Tuesday, July 27, 2010

Lazy Day Ike

by Lis Whiting

Lazy Day Ike


  • Paper and Cardstock
  • Stamps
  • Inks and Embossing Powders
  • Embellishments (I used different products which are not currently available, but these would work well.)
  • Tools
I really like scrapbooking. I like to look back on the memories of my life and photos and journaling help me to remember. Scrapbooking also allows others to know my life even after I’m gone.

I have pictures that my mom gave me of relatives that I don’t know. It’s such a shame. Other photos are almost white or stained because of the acid from paper that is destroying them over time. Scrapbooking addresses all of that by:
  • Using acid free or photo safe materials (Including papers, inks and glues) that safeguard photos so that they last a lifetime
  • Journaling or recording the who, what, when and where of a picture
  • Allows me to express myself through this art medium (yes, its an art form just like drawing or painting) and in the process, others will get to know me through my scrapbook art
Really, you only need a few things to start on your scrapbooking journey:
  • A 12 inch paper trimmer (this way you can work with any size paper)
  • A black felt pen (acid free) for journaling
  • Paper
  • Acid free glue or tape
  • Your photos
There are a few basics to getting started:
  • Probably the hardest thing is to get your photos out. Organization can be quite a big deal if you have a lot of photos. My solution is to start with the most recent event you took pictures of; a birthday, a trip, a holiday.
  • Once you have chosen some photos, spread them out (or look at them on your PC) and look for a color theme. Is there a lot of green grass? Colored flowers? What colors are the people wearing?
    The reason for this is simple. You are going to match some of the paper from your scrap page to a color in your photo. This will make that part of the photo “pop”. For example: I have a picture of my dad standing next to his favorite pink rose bush. He is wearing blue pants and a white shirt. If I back my photo with pink, the roses stand out. If I back the photo with blue, my dad’s pants stand out. If I back the photo with green, the grass around my dad stands out. Get the picture? (Sorry, I couldn’t resist the pun.)
  • The layout is how you organize your scrapbook page. Do you want you photos on the side? The top? Overlapping? You can take a piece of paper and draw out the layout before you start. In my project below you will see this.
  • The Title of the Page tells in a word or two what the page is about. These titles give you a strong idea of what a page might be like: SUMMER, GONE FISHING, CELEBRATE.
  • One last thing: You want to decide what size scrapbook pages you want to have. The most common size right now is 12 x 12. You can also find 8x8 and 4x4 easily.
Let’s get started! I took pictures of my kitty IKE. He is an orange kitty and I love him!

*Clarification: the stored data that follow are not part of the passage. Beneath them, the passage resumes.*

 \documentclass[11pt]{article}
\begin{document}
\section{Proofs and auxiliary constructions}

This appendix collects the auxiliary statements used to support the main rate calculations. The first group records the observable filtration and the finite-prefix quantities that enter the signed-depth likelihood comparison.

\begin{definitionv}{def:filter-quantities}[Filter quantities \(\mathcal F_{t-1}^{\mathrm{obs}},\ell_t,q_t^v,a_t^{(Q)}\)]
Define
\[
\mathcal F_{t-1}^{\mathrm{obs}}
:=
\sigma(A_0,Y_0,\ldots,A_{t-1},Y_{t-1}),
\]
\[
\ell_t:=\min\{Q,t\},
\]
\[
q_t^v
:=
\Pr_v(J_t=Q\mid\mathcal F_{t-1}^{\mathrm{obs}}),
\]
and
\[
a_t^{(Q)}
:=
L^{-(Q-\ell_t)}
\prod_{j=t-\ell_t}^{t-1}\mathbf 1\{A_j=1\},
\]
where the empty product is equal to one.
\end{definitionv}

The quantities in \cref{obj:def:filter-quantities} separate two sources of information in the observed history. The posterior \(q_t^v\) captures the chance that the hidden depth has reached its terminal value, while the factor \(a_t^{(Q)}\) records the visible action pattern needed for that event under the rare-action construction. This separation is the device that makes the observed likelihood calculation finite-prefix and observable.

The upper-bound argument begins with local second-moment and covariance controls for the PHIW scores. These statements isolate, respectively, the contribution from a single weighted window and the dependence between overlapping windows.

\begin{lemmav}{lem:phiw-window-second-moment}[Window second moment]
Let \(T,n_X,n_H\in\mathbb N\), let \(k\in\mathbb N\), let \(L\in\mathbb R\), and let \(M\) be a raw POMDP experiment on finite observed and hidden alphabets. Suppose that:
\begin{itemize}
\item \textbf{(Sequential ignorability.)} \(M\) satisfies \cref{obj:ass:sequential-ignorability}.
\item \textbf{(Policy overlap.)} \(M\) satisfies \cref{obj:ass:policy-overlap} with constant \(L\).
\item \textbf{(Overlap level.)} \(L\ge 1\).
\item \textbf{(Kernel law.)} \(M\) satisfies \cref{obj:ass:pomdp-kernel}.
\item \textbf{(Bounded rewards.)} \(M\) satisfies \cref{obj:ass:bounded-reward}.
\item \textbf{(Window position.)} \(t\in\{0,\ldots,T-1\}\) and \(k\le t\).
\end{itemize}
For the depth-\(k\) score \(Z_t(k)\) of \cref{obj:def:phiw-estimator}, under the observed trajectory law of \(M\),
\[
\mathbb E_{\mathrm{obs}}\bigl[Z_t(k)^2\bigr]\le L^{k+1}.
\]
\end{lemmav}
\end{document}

  • I decided that since Ike is a brown/orange kitty with light greenish eyes and a little white on his face that I would go with a dark brown 12 x 12 cardstock as a background. This way anything I put on it will really show up and not blend into the background.
  • I chose several colors of cardstock and patterned paper and placed my photos in front of them to see which ones would bring out the features in the photos (his eyes) the best. I settled on dark brown for the back ground and light green & amber to mat Ike’s picture. I used only amber to mat the photos of Ike’s eyes because I wanted the focus to be on Ike’s picture.
  • To make the bird border and the patterned paper on the left side of the page:
    • I took a one inch strip of pale green cardstock and punched the bird border using Martha Stewart punch.

      Martha Stewart has done it once again. This punch is BEAUTIFUL!

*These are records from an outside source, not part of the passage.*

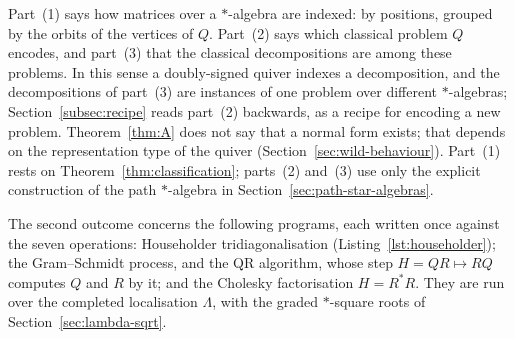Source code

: \documentclass[12pt, a4paper]{report}
\theoremstyle{plain}
\theoremstyle{definition}
\theoremstyle{remark}
\theoremstyle{plain}
\newcommand{\staralg}[0]{$*$-algebra}
\newcommand{\staralgs}[0]{$*$-algebras}
\begin{document}
Part~(1) says how matrices over a \staralg{} are indexed: by positions, grouped by the orbits of the vertices of $Q$. Part~(2) says which classical problem $Q$ encodes, and part~(3) that the classical decompositions are among these problems. In this sense a doubly-signed quiver indexes a decomposition, and the decompositions of part~(3) are instances of one problem over different \staralgs{}; Section~\ref{subsec:recipe} reads part~(2) backwards, as a recipe for encoding a new problem. Theorem~\ref{thm:A} does not say that a normal form exists; that depends on the representation type of the quiver (Section~\ref{sec:wild-behaviour}). Part~(1) rests on Theorem~\ref{thm:classification}; parts~(2) and~(3) use only the explicit construction of the path $*$-algebra in Section~\ref{sec:path-star-algebras}.

The second outcome concerns the following programs, each written once against the seven operations: Householder tridiagonalisation (Listing~\ref{lst:householder}); the Gram--Schmidt process, and the QR algorithm, whose step $H=QR\mapsto RQ$ computes $Q$ and $R$ by it; and the Cholesky factorisation $H=R^*R$. They are run over the completed localisation $\Lambda$, with the graded $*$-square roots of Section~\ref{sec:lambda-sqrt}.
\end{document}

    • I cut a 4 ¼ x 12 inch strip of pattered paper that was a slightly lighter shade of brown.

    • I glued the bird strip to the back of this patterned paper so that the bottom line of the punch just showed.

    • I glued the paper strip with birds down on the left hand side of my 12x12 page.
  • The embossed strip:
    • I cut THREE 2 x 6 inch strips of pale green cardstock.

    • I embossed each of them with one of the oriental designs that comes in the Oriental package of Cuttlebug Embossing Folders.

    • I cut away any flat or unembossed areas.

    • NOTE: I placed the unglued strips of embossed cardstock and my photos on the page to see where things would lie.

    • After I tested how it would look, I glued the first strip on the bottom of my page in the middle of the patterned paper.

    • I added the next strip and glued it down.

    • I finished by gluing down the third strip.

    • I trimmed any excess away.

  • The photos of Ike’s eyes:
    • I took one photo of Ike’s face and cropped it down to his eyes.

    • I printed this photo out four times.

    • I matted the amber cardstock on the back of these photos.

    • I placed the photos down on the left side of my page.

    • I added Prima flowers in pale green in between each photo.

  • To make the right side of the page:
    • I took the photo of Ike and attached it to my amber cardstock.

    • I cut a border of about 1/8 inch.

    • I took this and attached it to some light green cardstock and cut a border of about 1/16 inch.

    • I placed the photo on my page on the right BUT DID NOT GLUE IT DOWN YET.

    • I took a long package I happened to have (this is what you see in the pictures but you can use a ruler also). I placed the sticker letters on the edge of it LAZY DAY. I was then able to move the title around to see what I liked the best.

    • Once I had the title where I wanted it, I pressed down and stuck the letters down. I took the bottom edge of the letters carefully off the plastic I was using. Voila! A straight title!

    • I glued down Ike’s photo.

    • Since Ike’s name is so short, I hand placed the letters for his name under his picture.